A expertise do Supremo Tribunal Federal
O Supremo Tribunal de Justiça (TSJ, na sigla em espanhol) realizou uma investigação sobre o suposto resultado das eleições presidenciais após admitir a proteção eleitoral solicitada pelo presidente Nicolás Maduro. Nesta quinta-feira (22), o TSJ validou o resultado dado pelo Conselho Nacional Eleitoral (CNE) que declarou Nicolás Maduro vencedor das eleições de 28 de julho.
“Há uma opacidade importante”, disse o cientista político Eduardo Repilloza, diretor-geral da organização civil Transparência Eleitoral e coautor do livro “É assim que se vota na Venezuela” (2020), para CNN.
No domingo (18), vídeos veiculados pela emissora estatal VTV mostraram magistrados revisando caixas de material eleitoral. “É um grande espetáculo de idas e vindas de funcionários”, declarou Repilloza, destacando que não há precedentes para uma intervenção deste tipo.
Castellanos destacou que o TSJ “não tem competência” para certificar eleições, uma vez que o único órgão autorizado a fazê-lo é a CNE. “O recurso de Maduro nunca foi conhecido, o objetivo da perícia é desconhecido e não atende aos padrões metodológicos internacionais.
Reviram caixas que não sabem o que contêm, a cadeia de custódia é desconhecida”, observou.

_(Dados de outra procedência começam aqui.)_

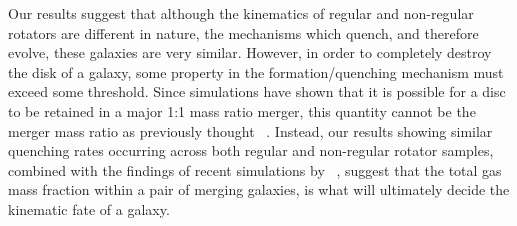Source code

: \documentclass[useAMS,usenatbib]{mn2e}
\begin{document}
Our results suggest that although the kinematics of regular and non-regular rotators are different in nature, the mechanisms which quench, and therefore evolve, these galaxies are very similar. However, in order to completely destroy the disk of a galaxy, some property in the formation/quenching mechanism must exceed some threshold. Since simulations have shown that it is possible for a disc to be retained in a major 1:1 mass ratio merger, this quantity cannot be the merger mass ratio as previously thought ~\citep{binneytremaine, bois10, tonini16}. Instead, our results showing similar quenching rates occurring across both regular and non-regular rotator samples, combined with the findings of recent simulations by ~\cite{pontzen16, sparre16}, suggest that the total gas mass fraction within a pair of merging galaxies, is what will ultimately decide the kinematic fate of a galaxy. 


  




\end{document}
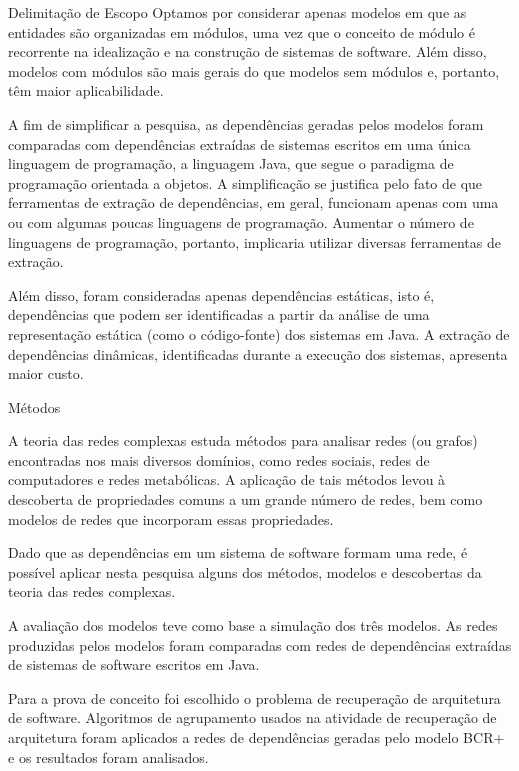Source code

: \begin{section}{Delimitação de Escopo}
	Optamos por considerar apenas modelos em que as entidades são organizadas em módulos, uma vez que o conceito de módulo é recorrente na idealização e na construção de sistemas de software. Além disso, modelos com módulos são mais gerais do que modelos sem módulos e, portanto, têm maior aplicabilidade.
	
	A fim de simplificar a pesquisa, as dependências geradas pelos modelos foram comparadas com dependências extraídas de sistemas escritos em uma única linguagem de programação, a linguagem Java, que segue o paradigma de programação orientada a objetos. A simplificação se justifica pelo fato de que ferramentas de extração de dependências, em geral, funcionam apenas com uma ou com algumas poucas linguagens de programação. Aumentar o número de linguagens de programação, portanto, implicaria utilizar diversas ferramentas de extração.
	
	Além disso, foram consideradas apenas dependências estáticas, isto é, dependências que podem ser identificadas a partir da análise de uma representação estática (como o código-fonte) dos sistemas em Java. A extração de dependências dinâmicas, identificadas durante a execução dos sistemas, apresenta maior custo.

\end{section}

\begin{section}{Métodos}		
	
	A teoria das redes complexas estuda métodos para analisar redes (ou grafos) encontradas nos mais diversos domínios, como redes sociais, redes de computadores e redes metabólicas. A aplicação de tais métodos levou à descoberta de propriedades comuns a um grande número de redes, bem como modelos de redes que incorporam essas propriedades.
	
	Dado que as dependências em um sistema de software formam uma rede, é possível aplicar nesta pesquisa alguns dos métodos, modelos e descobertas da teoria das redes complexas. %
			
	A avaliação dos modelos teve como base a simulação dos três modelos. As redes produzidas pelos modelos foram comparadas com redes de dependências extraídas de sistemas de software escritos em Java. 
	
	Para a prova de conceito foi escolhido o problema de recuperação de arquitetura de software. Algoritmos de agrupamento usados na atividade de recuperação de arquitetura foram aplicados a redes de dependências geradas pelo modelo BCR+ e os resultados foram analisados. 

\end{section}

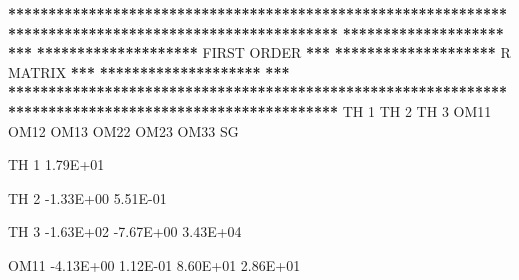 \documentclass[
  11pt,
  krantz2,
  a4paper]{krantz}
\newenvironment{Shaded}{\begin{snugshade}}{\end{snugshade}}
\newcommand{\DecValTok}[1]{\textcolor[rgb]{0.00,0.00,0.81}{#1}}
\newcommand{\ErrorTok}[1]{\textcolor[rgb]{0.64,0.00,0.00}{\textbf{#1}}}
\newcommand{\FloatTok}[1]{\textcolor[rgb]{0.00,0.00,0.81}{#1}}
\newcommand{\NormalTok}[1]{#1}
\newcommand{\OperatorTok}[1]{\textcolor[rgb]{0.81,0.36,0.00}{\textbf{#1}}}
\newcommand{\StringTok}[1]{\textcolor[rgb]{0.31,0.60,0.02}{#1}}
\theoremstyle{definition}
\theoremstyle{definition}
\theoremstyle{definition}
\theoremstyle{remark}
\begin{document}
\begin{Shaded}
\begin{Highlighting}[]
                                                                                                       
\OperatorTok{**}\ErrorTok{*****************************************************************************************************}
\ErrorTok{********************}\StringTok{                                                                                }\ErrorTok{***}
\ErrorTok{********************}\StringTok{                                   }\NormalTok{FIRST ORDER                                  }\OperatorTok{**}\ErrorTok{*}
\ErrorTok{********************}\StringTok{                                     }\NormalTok{R MATRIX                                   }\OperatorTok{**}\ErrorTok{*}
\ErrorTok{********************}\StringTok{                                                                                }\ErrorTok{***}
\ErrorTok{*******************************************************************************************************}
\StringTok{                                                                                                       }
\StringTok{                                                                                                       }
\StringTok{           }\NormalTok{TH }\DecValTok{1}\NormalTok{      TH }\DecValTok{2}\NormalTok{      TH }\DecValTok{3}\NormalTok{      OM11      OM12      OM13      OM22      OM23      OM33      SG}
                                                                                                       
                                                                                                       
\NormalTok{TH }\DecValTok{1}    \FloatTok{1.79E+01}                                                                                       
                                                                                                       
\NormalTok{TH }\DecValTok{2}   \FloatTok{{-}1.33E+00}  \FloatTok{5.51E{-}01}                                                                             
                                                                                                       
\NormalTok{TH }\DecValTok{3}   \FloatTok{{-}1.63E+02} \FloatTok{{-}7.67E+00}  \FloatTok{3.43E+04}                                                                   
                                                                                                       
\NormalTok{OM11   }\FloatTok{{-}4.13E+00}  \FloatTok{1.12E{-}01}  \FloatTok{8.60E+01}  \FloatTok{2.86E+01}                                                         
                                                                                                       

\end{Highlighting}
\end{Shaded}
\end{document}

Martínez concordou que não se sabe o que o TSJ analisou nem quais são os critérios metodológicos para comparação dos artigos. “E o mais importante é que não foi feito nenhum tipo de verificação que sugira que está a ser revista a autenticidade do material apresentado pela CNE, que foi utilizado no dia 28 de julho. O TSJ aceita que o material e as bases de dados sejam aqueles gerados no dia 28 de julho”, acrescentou.
Para este processo, o Tribunal não convocou os auditores dos partidos que participaram da eleição.
Em vez disso, segundo a VTV, os magistrados foram acompanhados por especialistas e observadores internacionais, incluindo o Observatório Parlamentar Eleitoral para a Integração Regional (OPEIR, da sigla em espanhol) e o Conselho de Peritos Eleitorais da América Latina (CEELA, da sigla em espanhol). .
Ambos os órgãos, que não possuem site, aceitaram os convites da CNE para participarem como observadores nas eleições, elogiando o sistema venezuelano, e foram apontados pela falta de questionamento do processo.